I had such a hard week that week that I was starting to think that maybe I had late onset baby blues. Or maybe my birth control pill was throwing my hormones out of whack. Then I realized that nope, I was just a mother of two small boys who was exhausted. Mentally and physically, I was spent. I had nothing left. When I was crying in the bathroom that day, I kept saying over and over to myself “I can’t do this! I CAN’T do this!”. And that wasn’t the scariest part of all. Part of me wanted to speak the truth out loud…. “I don’t want to do this!” Right there in that moment, I was not having fun. I was not enjoying motherhood. I was at my wits end. I was overwhelmed and stressed and I did not want to do it anymore.
I messaged my sister (who is my best friend, my lifeline and also a mother of two) and told her how I was feeling. She reassured me that I am not the only parent who feels this way. That being overwhelmed from raising two kids entitled me to feel the way I did. That the “I can’t do this” and the “I don’t want to do this” feelings weren’t reserved just for me. I felt like less of a failure after talking to her, and more like I said above, human.

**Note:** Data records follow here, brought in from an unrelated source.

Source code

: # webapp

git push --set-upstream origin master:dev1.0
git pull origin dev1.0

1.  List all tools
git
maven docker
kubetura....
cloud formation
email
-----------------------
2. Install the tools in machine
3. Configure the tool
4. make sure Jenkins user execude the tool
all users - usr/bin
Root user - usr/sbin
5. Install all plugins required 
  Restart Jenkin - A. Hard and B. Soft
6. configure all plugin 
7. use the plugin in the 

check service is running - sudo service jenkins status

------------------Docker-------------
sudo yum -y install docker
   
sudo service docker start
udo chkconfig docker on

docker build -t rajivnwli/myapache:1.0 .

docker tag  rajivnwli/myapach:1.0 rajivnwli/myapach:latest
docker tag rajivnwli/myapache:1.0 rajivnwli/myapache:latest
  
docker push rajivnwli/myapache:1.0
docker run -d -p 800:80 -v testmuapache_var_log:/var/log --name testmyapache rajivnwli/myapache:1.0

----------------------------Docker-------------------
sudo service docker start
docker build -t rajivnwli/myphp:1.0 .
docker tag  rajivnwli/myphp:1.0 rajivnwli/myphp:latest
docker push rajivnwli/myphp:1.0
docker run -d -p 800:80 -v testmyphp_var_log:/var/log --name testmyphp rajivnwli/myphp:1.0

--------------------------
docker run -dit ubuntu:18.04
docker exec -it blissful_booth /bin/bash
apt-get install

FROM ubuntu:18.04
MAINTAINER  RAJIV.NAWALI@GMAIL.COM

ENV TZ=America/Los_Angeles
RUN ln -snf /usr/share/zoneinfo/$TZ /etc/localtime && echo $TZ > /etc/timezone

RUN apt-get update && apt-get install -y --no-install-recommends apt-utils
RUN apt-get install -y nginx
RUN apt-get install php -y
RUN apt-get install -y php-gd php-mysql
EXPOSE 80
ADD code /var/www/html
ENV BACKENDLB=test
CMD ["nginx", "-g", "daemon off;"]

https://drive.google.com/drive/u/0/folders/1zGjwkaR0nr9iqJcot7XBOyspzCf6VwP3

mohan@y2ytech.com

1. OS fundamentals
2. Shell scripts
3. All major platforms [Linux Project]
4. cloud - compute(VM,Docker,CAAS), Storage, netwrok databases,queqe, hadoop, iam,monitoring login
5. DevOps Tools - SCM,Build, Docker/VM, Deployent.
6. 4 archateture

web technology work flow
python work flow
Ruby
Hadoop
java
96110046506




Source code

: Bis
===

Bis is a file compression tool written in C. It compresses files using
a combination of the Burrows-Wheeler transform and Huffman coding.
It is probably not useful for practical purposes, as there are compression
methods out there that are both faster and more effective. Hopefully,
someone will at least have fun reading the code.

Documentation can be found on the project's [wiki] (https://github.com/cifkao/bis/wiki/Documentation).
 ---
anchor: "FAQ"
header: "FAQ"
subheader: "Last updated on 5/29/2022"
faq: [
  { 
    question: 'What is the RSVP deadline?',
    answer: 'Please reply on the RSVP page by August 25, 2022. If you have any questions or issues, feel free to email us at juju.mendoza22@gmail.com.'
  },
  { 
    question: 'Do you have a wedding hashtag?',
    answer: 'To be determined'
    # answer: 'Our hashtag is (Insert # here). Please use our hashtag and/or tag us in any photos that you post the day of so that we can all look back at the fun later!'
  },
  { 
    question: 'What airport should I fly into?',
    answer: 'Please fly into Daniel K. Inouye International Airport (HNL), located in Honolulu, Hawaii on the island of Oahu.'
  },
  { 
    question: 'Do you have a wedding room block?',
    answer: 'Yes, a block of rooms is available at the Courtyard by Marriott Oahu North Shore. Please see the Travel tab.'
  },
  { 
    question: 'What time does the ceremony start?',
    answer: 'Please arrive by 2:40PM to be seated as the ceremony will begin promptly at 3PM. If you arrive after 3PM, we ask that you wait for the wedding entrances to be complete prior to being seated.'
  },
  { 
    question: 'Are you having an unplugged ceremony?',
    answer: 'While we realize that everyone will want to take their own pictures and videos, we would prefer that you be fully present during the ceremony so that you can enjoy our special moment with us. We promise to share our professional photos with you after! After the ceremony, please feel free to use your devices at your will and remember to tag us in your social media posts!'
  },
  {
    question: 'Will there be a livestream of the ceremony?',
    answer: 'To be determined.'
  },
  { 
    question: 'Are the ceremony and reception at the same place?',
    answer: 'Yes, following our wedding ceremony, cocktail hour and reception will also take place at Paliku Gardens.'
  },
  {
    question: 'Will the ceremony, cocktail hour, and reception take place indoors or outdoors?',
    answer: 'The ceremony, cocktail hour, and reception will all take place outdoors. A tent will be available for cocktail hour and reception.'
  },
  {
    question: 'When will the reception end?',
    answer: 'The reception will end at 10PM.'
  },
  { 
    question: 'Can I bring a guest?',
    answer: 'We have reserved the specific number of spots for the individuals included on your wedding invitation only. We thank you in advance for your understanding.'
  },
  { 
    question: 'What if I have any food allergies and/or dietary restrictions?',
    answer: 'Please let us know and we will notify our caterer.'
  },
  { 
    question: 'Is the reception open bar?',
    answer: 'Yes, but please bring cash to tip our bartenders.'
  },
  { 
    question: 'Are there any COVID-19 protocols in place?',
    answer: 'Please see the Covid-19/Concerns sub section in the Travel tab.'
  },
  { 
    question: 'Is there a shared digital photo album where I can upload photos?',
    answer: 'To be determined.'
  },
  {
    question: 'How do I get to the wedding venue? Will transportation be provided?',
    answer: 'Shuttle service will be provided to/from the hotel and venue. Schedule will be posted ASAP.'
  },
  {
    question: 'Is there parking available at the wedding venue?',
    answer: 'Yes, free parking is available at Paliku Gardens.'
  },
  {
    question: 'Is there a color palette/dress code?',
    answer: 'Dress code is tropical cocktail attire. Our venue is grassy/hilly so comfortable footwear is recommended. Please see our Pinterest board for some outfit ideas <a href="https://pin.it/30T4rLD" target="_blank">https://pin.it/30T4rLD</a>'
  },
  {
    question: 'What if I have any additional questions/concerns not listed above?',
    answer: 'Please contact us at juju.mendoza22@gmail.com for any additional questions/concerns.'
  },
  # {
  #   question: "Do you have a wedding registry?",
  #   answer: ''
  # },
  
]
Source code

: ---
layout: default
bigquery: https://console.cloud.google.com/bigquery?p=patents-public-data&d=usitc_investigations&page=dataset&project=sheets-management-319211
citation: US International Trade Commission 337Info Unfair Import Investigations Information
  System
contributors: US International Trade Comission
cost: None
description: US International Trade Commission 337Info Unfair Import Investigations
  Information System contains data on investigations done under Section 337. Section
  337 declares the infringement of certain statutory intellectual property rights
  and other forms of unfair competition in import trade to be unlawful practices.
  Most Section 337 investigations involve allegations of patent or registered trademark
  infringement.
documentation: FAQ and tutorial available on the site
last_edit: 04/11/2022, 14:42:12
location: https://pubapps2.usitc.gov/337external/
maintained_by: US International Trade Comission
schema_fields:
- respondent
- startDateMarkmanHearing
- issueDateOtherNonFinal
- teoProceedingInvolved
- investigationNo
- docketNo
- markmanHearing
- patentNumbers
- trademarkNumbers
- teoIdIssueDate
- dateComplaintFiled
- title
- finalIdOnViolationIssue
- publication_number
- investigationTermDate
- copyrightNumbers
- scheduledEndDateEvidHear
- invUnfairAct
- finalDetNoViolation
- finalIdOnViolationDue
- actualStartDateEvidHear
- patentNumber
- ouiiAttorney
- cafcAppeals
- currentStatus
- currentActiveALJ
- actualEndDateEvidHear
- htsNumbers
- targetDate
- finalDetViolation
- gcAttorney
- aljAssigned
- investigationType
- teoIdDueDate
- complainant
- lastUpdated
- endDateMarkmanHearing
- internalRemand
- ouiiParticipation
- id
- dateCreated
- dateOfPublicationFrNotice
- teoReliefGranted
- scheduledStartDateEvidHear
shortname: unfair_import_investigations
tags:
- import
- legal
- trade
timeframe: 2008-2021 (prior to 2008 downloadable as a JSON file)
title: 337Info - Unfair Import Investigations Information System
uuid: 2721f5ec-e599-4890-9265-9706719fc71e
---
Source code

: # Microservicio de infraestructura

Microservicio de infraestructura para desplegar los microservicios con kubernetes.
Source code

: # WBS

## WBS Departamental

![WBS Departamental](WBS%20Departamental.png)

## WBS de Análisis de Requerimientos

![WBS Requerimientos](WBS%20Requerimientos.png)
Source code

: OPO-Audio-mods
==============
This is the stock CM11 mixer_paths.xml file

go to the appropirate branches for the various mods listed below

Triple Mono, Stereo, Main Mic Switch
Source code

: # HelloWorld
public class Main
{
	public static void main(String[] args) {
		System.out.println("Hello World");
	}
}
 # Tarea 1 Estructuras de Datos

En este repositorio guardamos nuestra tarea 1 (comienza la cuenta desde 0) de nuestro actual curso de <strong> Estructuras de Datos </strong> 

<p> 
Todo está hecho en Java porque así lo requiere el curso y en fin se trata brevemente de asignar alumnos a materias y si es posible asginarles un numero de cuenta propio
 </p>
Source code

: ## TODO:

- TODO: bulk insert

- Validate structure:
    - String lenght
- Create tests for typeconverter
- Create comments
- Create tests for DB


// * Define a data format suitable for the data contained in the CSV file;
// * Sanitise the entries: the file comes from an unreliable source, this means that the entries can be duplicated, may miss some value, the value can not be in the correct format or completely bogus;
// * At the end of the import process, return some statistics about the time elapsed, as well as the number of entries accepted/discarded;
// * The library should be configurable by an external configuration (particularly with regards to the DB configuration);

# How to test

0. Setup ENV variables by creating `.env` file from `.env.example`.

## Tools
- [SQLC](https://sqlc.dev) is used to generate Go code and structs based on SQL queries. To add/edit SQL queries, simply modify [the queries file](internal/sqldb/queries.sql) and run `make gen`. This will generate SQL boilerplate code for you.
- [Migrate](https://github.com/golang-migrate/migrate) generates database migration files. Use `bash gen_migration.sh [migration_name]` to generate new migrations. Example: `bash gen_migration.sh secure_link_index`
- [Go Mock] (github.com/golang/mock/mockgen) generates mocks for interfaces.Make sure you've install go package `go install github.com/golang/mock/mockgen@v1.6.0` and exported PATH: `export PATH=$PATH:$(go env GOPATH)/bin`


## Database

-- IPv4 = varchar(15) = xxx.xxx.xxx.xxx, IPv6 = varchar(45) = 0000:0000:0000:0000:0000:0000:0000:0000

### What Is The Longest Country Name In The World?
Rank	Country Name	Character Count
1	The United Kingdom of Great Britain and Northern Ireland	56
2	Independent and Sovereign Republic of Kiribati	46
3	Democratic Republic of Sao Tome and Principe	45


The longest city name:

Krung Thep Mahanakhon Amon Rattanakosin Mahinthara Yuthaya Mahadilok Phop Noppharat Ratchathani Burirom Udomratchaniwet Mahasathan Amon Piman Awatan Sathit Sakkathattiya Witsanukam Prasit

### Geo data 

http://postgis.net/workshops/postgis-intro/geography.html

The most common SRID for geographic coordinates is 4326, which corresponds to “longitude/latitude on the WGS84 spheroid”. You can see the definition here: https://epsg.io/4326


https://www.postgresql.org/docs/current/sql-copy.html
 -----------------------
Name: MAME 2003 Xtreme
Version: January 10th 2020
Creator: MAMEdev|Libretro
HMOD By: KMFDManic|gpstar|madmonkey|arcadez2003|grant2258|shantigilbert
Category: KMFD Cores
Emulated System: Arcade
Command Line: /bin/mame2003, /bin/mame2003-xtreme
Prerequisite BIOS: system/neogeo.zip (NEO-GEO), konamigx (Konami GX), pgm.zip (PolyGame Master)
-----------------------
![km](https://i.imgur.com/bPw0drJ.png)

During that week when I was struggling with Camryn’s naps and was very much sleep deprived, I wanted to update my facebook status about how shitty my week was. But I never. Partly because I know not everyone is interested in my bad days and partly because I didn’t want the judgement. But never because I wanted to make it seem like my life is perfect. I knew my ‘my kids are driving me insane’ status would stand out like a sore thumb among all the sappy statuses and smiley pictures. Don’t get me wrong, I love reading happy statuses but sometimes, when I am having a shitty day and all I read about is how precious and perfect everyone else’s life seems to be, it is frustrating. Sometimes, just sometimes, I find myself flipping my computer screen the bird after logging into facebook. It is hypocritical really because I am guilty of writing such statuses too. I am a sap. I love my kids, I brag about them and I do cherish being a mommy. But some days, some days, what I really want to read on Facebook is that someone else is having a hard day with their kids. That Motherhood isn’t all sunshine and roses for other Mommies too. It is hard ass shit. I also love to read funny statuses! Someone please, make me laugh! Funny statuses are the best! You never know whose day you can change with a funny status 😉
I spent two nights away from my boys that week and I swear it was the best thing for me. I went out for a few drinks with my hubby and some friends. I went for walks, to fitness class, ran errands and stayed up past my 9pm bedtime. I slept in. I napped. By the third morning, I was up and out the door by 9am headed to Nana’s to pick up my boys. I felt refreshed, energized and more than anything, relaxed. I missed them and wanted them back with me, where they belong. Here comes the sappy part…..because no matter how bad my days are, I realize I am lucky to have them. I love my boys and not a day goes by where I don’t tell them this 108 times.
There is a lyric to a Coldplay song that I often find myself singing. It’s a song about love. It is very fitting to Motherhood. It goes….
“Nobody said it was easy. No one ever said it would be this hard”
It’s the love that makes it worth it.